TASK OBJECTIVE
In the data below, find the lines containing "przykład" and say how many there are, nothing more.

(Data records)
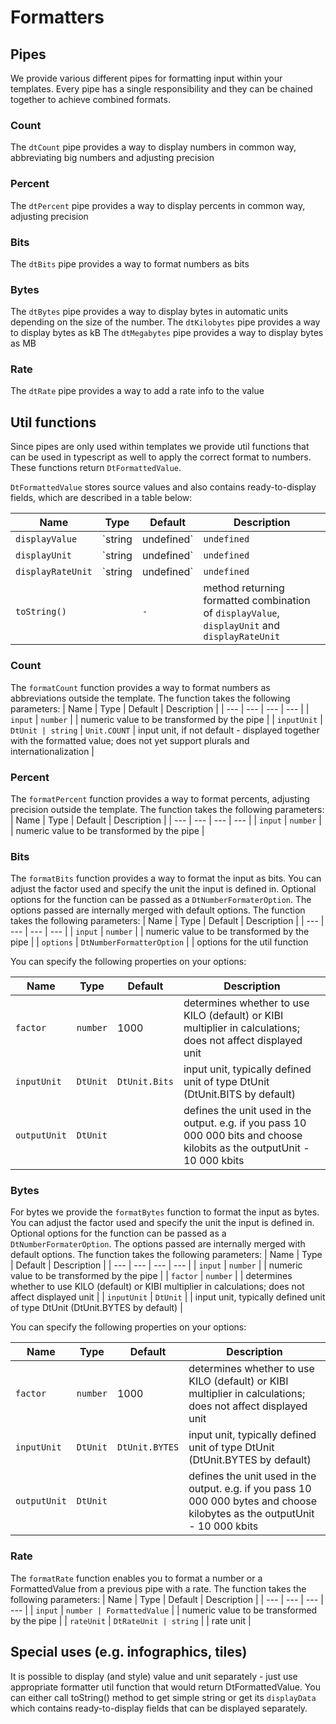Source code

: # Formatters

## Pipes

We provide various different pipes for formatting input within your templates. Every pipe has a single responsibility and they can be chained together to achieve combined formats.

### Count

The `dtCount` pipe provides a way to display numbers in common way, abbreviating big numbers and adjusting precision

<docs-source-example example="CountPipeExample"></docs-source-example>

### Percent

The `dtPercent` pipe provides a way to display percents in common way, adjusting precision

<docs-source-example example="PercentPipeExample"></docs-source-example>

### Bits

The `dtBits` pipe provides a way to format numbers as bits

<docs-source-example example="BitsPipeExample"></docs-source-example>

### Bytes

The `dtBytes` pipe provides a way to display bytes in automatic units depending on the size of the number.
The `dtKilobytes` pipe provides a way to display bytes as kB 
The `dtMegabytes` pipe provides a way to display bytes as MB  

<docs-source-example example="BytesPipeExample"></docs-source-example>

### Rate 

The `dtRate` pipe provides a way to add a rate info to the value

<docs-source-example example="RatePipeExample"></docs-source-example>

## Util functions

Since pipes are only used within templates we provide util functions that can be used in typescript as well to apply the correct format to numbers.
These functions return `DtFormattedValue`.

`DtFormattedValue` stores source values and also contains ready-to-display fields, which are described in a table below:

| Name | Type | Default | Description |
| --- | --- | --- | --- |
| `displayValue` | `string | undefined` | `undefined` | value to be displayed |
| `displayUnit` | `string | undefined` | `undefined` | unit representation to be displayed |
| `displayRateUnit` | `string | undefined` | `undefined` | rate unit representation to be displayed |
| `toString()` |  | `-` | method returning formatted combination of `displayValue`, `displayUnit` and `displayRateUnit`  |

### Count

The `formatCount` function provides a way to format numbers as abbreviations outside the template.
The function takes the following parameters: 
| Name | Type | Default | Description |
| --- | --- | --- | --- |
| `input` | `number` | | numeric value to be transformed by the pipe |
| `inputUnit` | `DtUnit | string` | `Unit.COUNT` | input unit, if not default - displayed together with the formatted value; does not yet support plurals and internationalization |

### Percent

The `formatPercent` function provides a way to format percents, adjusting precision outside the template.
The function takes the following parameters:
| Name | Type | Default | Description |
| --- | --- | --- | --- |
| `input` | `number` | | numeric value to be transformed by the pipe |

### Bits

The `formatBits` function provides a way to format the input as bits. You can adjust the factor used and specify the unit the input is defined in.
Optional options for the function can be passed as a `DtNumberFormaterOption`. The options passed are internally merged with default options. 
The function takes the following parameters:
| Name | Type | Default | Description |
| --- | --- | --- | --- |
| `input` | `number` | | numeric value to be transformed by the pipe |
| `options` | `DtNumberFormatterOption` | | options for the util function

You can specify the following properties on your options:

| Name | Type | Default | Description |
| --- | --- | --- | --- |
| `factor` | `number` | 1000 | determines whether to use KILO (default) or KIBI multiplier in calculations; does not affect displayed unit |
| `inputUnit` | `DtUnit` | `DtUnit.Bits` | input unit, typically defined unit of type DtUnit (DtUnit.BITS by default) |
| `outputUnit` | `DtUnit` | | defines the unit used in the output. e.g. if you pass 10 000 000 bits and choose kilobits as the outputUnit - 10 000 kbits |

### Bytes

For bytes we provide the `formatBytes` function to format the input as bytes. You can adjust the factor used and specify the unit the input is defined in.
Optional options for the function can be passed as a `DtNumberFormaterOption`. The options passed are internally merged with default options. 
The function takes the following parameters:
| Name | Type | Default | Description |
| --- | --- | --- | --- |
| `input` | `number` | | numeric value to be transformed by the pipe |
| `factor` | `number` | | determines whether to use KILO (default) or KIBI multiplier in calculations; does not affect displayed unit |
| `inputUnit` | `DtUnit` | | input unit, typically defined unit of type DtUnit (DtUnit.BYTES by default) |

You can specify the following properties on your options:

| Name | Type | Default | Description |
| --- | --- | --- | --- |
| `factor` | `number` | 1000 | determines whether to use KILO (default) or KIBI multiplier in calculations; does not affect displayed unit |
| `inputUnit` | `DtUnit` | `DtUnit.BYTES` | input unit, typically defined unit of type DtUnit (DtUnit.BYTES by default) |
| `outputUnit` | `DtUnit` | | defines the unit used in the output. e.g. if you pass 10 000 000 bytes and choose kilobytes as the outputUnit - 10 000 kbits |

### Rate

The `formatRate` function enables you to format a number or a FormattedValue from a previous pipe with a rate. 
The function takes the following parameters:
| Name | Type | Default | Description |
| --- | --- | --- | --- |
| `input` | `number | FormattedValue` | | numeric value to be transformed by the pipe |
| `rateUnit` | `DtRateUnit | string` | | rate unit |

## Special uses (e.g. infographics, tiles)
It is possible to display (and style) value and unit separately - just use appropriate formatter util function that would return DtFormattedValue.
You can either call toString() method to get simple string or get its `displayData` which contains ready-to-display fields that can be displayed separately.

...

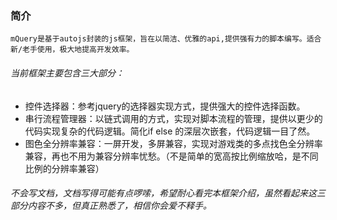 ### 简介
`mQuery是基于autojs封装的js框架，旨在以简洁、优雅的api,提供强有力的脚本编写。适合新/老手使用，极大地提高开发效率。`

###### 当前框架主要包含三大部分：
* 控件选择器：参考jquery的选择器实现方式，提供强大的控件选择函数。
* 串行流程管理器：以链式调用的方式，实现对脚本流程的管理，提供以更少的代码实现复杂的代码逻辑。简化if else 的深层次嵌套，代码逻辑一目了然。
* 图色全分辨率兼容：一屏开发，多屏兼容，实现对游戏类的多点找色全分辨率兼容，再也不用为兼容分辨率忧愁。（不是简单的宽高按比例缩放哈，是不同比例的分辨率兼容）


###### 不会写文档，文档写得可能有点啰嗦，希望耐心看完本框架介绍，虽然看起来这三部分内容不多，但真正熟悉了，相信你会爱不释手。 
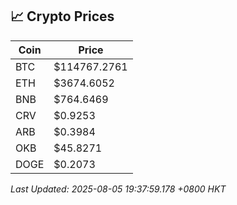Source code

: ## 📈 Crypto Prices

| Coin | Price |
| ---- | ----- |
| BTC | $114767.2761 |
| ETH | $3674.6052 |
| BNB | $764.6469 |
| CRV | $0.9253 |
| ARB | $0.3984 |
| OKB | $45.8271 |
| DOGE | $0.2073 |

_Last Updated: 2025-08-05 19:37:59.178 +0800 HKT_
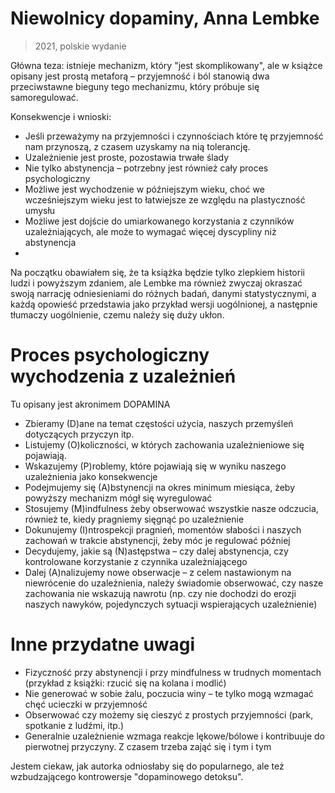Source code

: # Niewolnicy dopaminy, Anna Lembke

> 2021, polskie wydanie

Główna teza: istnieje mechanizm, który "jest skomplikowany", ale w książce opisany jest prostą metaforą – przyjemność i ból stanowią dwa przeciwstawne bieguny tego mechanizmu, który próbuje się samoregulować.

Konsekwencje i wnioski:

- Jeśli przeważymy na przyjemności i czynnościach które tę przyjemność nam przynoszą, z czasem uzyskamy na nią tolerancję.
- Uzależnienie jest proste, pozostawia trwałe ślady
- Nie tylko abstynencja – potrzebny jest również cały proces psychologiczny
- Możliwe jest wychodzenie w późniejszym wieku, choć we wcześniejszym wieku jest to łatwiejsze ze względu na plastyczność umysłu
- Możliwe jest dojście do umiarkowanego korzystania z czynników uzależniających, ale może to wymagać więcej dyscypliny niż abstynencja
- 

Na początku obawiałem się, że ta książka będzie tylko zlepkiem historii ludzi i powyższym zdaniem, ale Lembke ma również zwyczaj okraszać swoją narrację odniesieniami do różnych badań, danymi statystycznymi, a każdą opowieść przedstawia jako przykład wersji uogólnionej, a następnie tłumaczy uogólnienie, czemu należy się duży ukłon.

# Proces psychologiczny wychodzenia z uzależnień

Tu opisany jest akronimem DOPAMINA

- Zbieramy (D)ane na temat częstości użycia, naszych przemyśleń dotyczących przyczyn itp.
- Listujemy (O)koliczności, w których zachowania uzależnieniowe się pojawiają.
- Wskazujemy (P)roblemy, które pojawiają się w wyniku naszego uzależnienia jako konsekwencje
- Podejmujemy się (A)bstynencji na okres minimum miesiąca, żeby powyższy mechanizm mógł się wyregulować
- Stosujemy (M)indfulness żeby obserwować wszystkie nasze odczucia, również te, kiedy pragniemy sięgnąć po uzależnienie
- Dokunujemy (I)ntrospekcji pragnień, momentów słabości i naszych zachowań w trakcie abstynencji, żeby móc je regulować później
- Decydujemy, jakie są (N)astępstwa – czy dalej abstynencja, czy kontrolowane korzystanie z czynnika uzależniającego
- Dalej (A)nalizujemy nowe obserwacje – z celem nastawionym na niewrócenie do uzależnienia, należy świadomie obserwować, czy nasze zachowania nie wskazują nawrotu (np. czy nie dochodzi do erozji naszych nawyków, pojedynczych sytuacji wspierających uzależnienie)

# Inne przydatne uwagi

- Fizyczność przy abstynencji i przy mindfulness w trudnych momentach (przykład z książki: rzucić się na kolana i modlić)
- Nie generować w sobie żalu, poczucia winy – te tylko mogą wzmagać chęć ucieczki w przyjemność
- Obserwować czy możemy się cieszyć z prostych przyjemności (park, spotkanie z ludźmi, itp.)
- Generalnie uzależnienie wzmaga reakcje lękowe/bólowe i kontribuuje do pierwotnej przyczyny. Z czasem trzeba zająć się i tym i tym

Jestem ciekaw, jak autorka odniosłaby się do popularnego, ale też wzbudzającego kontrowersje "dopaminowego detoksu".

--

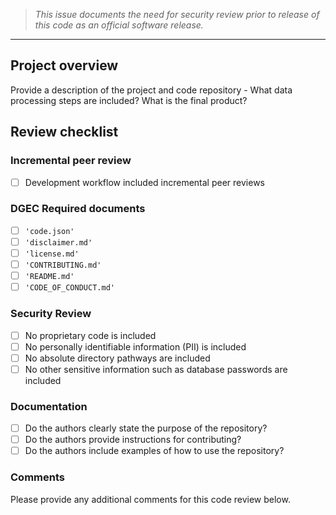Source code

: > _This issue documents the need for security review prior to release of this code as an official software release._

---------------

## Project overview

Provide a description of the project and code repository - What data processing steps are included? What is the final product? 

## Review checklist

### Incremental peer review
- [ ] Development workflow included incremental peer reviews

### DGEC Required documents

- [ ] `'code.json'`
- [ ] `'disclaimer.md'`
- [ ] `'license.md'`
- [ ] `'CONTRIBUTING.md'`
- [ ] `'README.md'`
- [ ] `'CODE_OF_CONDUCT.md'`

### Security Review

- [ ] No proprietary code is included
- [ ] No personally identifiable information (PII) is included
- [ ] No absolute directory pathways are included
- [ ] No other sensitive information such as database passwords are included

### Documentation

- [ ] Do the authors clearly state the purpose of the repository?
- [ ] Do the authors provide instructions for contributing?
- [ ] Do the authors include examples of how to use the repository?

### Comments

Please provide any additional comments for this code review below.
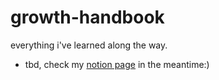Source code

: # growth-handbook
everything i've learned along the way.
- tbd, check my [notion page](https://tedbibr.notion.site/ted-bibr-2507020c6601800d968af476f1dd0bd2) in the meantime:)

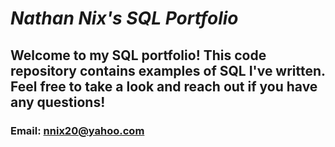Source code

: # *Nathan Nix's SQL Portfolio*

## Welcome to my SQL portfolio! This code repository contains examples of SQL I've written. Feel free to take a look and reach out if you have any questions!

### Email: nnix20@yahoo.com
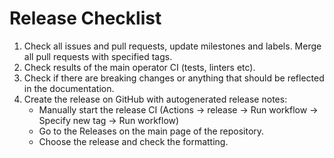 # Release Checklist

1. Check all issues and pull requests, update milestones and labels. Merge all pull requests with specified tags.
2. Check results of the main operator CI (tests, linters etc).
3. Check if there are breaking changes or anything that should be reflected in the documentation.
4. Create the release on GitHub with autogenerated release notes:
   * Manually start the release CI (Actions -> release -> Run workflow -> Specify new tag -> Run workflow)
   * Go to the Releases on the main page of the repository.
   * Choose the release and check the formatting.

ANSWER FOR THE TASK
2